- **What is expected**
The answer must be an exact copy of the lines from the one containing "in client-side code." through the final line of the material, both included, and nothing else.

++++ Data for processing ++++

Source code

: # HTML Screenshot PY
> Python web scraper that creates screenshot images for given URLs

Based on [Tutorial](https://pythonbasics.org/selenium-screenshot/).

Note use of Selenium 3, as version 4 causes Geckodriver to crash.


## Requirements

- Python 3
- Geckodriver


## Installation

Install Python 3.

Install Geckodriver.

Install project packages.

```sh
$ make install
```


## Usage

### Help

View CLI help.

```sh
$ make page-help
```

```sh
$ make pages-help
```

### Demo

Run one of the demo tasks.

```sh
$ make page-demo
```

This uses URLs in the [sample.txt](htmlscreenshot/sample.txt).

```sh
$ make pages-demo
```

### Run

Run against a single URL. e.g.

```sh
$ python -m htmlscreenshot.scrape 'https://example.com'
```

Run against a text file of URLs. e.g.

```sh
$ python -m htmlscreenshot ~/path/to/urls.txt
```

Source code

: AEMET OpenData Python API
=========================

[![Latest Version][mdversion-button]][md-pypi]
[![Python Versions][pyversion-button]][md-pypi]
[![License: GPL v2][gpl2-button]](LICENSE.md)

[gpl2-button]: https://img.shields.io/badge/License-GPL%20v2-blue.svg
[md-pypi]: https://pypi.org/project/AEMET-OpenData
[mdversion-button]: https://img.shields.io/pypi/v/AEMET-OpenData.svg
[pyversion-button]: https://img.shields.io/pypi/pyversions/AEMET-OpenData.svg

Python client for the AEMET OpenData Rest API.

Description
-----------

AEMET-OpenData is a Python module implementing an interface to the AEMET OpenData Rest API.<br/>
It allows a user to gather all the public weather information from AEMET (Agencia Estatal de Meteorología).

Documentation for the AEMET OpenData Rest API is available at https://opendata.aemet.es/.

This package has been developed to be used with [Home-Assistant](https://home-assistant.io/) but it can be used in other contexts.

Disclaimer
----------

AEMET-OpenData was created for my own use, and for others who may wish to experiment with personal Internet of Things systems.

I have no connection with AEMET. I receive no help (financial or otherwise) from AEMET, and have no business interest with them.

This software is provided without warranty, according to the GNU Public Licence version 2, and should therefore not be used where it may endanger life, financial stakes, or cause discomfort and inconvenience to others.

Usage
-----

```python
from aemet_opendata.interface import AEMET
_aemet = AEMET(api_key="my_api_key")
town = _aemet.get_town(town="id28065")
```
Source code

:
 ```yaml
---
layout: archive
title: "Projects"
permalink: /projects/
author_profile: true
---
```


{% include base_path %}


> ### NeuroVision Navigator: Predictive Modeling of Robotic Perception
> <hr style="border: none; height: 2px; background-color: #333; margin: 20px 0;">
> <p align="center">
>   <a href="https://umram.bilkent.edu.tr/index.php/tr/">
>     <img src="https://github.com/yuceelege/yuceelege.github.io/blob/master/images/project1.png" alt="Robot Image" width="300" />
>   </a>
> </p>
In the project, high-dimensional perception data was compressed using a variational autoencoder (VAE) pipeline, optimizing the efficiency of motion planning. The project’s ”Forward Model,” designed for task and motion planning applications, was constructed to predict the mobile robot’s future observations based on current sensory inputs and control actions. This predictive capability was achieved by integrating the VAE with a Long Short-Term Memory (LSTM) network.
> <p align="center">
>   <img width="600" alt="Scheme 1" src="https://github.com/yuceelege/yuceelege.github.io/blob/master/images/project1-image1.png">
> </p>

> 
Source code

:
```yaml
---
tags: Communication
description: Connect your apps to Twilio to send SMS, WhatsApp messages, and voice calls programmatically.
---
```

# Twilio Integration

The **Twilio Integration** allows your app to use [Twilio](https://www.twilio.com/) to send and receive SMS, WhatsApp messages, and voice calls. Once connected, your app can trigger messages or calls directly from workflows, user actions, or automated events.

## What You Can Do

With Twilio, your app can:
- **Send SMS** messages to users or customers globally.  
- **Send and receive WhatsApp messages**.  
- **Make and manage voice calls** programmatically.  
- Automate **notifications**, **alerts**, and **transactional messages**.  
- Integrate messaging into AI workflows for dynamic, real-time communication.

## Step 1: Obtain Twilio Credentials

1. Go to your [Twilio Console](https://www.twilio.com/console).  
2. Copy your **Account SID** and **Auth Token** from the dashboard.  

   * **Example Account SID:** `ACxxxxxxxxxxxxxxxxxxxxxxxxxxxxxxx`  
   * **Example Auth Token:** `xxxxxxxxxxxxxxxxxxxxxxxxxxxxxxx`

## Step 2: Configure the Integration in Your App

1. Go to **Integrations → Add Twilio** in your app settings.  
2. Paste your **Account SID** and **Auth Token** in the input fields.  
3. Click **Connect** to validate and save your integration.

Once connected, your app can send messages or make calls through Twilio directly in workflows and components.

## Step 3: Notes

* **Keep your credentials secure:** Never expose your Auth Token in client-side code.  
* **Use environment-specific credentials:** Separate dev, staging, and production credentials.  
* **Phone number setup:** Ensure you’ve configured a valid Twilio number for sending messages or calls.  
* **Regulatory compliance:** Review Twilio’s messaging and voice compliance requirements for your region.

++++

- **Completed exercise**
* **Keep your credentials secure:** Never expose your Auth Token in client-side code.  
* **Use environment-specific credentials:** Separate dev, staging, and production credentials.  
* **Phone number setup:** Ensure you’ve configured a valid Twilio number for sending messages or calls.  
* **Regulatory compliance:** Review Twilio’s messaging and voice compliance requirements for your region.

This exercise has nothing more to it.